Autumn brings its fair share of changes to the world around us, with colder weather, more blustery days and less humidity in the air. As summer comes to an end, your skin must adjust to this new normal, which is bound to impact it in one way or another. Rapid fluctuations in weather can take its toll on our skin — here are some of the reasons why autumn, in particular, can be so harsh on your complexion.
When temperatures drop, dryness and dehydration are the main issues your skin will have to contend with. As it gets colder outside, humidity levels get much lower, and this lack of moisture in the air can upset the skin’s balance, stealing away your summer glow and replacing it with a dry, dull and flaky complexion.
Just as you must drink enough water to stay healthy and hydrated, your skin also needs its thirst quenched to maintain elasticity and appear smooth, radiant and evenly toned.
As summer ends and autumn begins, the weather can quickly become much more blustery. Being exposed to wind can cause the outer layer of your skin to dry out and weaken, in turn causing sensitivity, inflammation and redness. If your skin becomes increasingly weakened over time, the outermost layer of skin becomes unable to serve its primary protection function. This puts you at greater risk of splitting or cracking, which may lead to infection.

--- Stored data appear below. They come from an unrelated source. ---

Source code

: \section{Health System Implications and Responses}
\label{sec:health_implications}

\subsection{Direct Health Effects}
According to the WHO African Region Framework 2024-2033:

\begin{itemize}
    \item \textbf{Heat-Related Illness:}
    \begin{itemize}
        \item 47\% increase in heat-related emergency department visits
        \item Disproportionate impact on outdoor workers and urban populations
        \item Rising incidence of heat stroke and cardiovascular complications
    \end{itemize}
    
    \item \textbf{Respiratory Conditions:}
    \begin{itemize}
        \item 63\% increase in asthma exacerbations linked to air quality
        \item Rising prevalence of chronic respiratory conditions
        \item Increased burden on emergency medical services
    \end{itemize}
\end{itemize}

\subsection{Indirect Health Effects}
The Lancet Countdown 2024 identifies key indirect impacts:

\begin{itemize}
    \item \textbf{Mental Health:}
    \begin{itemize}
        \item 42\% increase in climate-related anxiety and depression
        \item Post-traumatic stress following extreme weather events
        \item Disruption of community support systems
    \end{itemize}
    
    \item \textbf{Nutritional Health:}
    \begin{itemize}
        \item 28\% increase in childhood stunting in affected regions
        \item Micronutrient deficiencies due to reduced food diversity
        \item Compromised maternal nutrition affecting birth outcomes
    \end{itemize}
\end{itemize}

Colder climates can also impact your lips, causing dehydration, cracked skin and cold sores. This can be very uncomfortable and sore, but a nourishing lip balm may help to prevent excessive drying and irritation.

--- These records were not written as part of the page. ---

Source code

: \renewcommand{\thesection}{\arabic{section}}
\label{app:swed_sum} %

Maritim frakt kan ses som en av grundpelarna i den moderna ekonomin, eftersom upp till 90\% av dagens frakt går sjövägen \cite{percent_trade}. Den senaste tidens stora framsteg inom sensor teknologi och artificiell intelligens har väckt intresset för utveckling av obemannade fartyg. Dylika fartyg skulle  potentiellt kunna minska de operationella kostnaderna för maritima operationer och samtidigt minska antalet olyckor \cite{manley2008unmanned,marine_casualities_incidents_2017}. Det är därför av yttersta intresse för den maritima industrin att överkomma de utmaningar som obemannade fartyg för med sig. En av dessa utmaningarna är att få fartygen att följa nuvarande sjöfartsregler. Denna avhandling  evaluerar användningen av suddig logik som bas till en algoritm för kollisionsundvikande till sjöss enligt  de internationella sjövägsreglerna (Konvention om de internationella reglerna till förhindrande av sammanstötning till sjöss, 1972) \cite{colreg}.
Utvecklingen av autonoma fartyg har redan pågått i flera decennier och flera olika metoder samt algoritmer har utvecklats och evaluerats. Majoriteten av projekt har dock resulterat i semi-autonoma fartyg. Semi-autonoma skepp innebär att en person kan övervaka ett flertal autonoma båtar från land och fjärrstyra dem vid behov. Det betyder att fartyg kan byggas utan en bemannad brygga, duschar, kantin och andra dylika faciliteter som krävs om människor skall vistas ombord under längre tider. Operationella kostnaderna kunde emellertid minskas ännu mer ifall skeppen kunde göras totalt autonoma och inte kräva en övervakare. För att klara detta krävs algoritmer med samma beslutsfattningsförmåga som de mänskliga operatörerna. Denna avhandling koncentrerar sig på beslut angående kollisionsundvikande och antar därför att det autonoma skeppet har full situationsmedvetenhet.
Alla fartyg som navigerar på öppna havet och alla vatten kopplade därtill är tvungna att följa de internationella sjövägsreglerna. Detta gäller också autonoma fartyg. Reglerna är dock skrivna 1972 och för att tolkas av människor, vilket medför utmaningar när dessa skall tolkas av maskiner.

Have you ever noticed that you get more breakouts in the autumn and winter months? This may be due to an excess of sebum, an oily substance produced by your body to coat, moisturise and protect your skin. The drier the conditions, the more sebum you produce, which can cause clogged pores and an increased number of blemishes.
To properly protect your skin against the sun’s harmful ultraviolet (UV) rays, you must be diligent in applying sunscreen. Sun protection factor (SPF) should be applied all year round, no matter the weather, but all too often, we forget about it when the days become dull or overcast. By forgetting to apply SPF, you’re more likely to get sun damage and increase your risk of skin cancer.

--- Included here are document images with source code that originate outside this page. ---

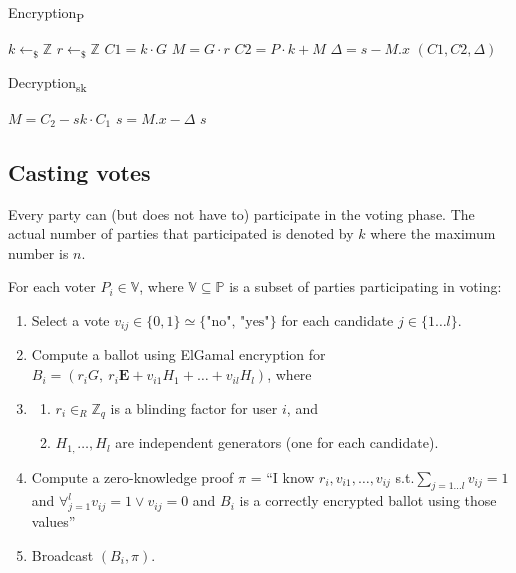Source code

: \documentclass{article}
\begin{document}
\begin{algorithm}
    \caption{Encryption\textsubscript{P}}
    
    
    $k \gets_\$ \mathbb{Z}$\;
    $r \gets_\$ \mathbb{Z}$\;
    $C1 = k \cdot G$\;
    $M = G \cdot r$\;
    $C2 = P \cdot k + M$\;
    $\Delta = s - M.x$\;
    \Return $(C1, C2, \Delta)$\;
\end{algorithm}

\begin{algorithm}
    \caption{Decryption\textsubscript{sk}}
    
    
    $M = C_2 - sk \cdot C_1$\;
    $s = M.x - \Delta$\;
    \Return $s$\;
\end{algorithm}



\subsection{Casting votes}

Every party can (but does not have to) participate in the voting phase. The actual number of parties that participated is denoted by $k$ where the maximum number is $n$.

For each voter $P_i \in \mathbb{V}$, where $\mathbb{V} \subseteq  \mathbb{P}$ is a subset of parties participating in voting:

\begin{enumerate}
    \item Select a vote $v_{ij} \in \{0,1\} \simeq \{\textrm{"no", "yes"}\}$ for each candidate $j \in \{1 \dots l\}$.
    \item Compute a ballot using ElGamal encryption for $B_i = (r_i G,\ r_i \mathbf{E} + v_{i1} H_1 + \dots + v_{il} H_l)$, where 
    \item \begin{enumerate}
        \item $r_{i} \in_{R} \mathbb{Z}_q$ is a blinding factor for user $i$, and 
        \item $H_{1,}\dots, H_{l}$ are independent generators (one for each candidate).
    \end{enumerate}
    \item Compute a zero-knowledge proof $\pi$ = “I know $r_i, v_{i1},\dots,v_{ij}$ s.t.$\sum_{j= 1 \dots l}v_{ij}=1$ and $\forall_{j=1}^{l}v_{ij}=1 \lor v_{ij}=0$ and $B_i$ is a correctly encrypted ballot using those values”
    \item Broadcast $(B_i,\pi)$.
\end{enumerate}
\end{document}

As temperatures plummet, you may find yourself craving more hot showers and baths to warm up, but this can also have a negative impact on your skin. Hot water strips your skin of moisture, so it’s better to take the temperature down a notch.
Autumn can be tough on the skin, but thankfully, there’s several small adjustments you can make to your routine to keep yours looking radiant. Get ready for the change in environment with these autumn skincare tips.
When making changes to your skincare routine, it’s best to keep things relatively simple. If you’re swapping out products, do so one at a time and avoid overwhelming your skin with several new formulations at once.
If you relied on a lightweight moisturiser throughout summer, autumn could be the time to switch to a thicker formula. As the air dries out, you may need the additional hydration heavy-duty moisturisers can provide — especially if you have dry skin. Try one containing hyaluronic acid to keep your skin soft, plump and glowing.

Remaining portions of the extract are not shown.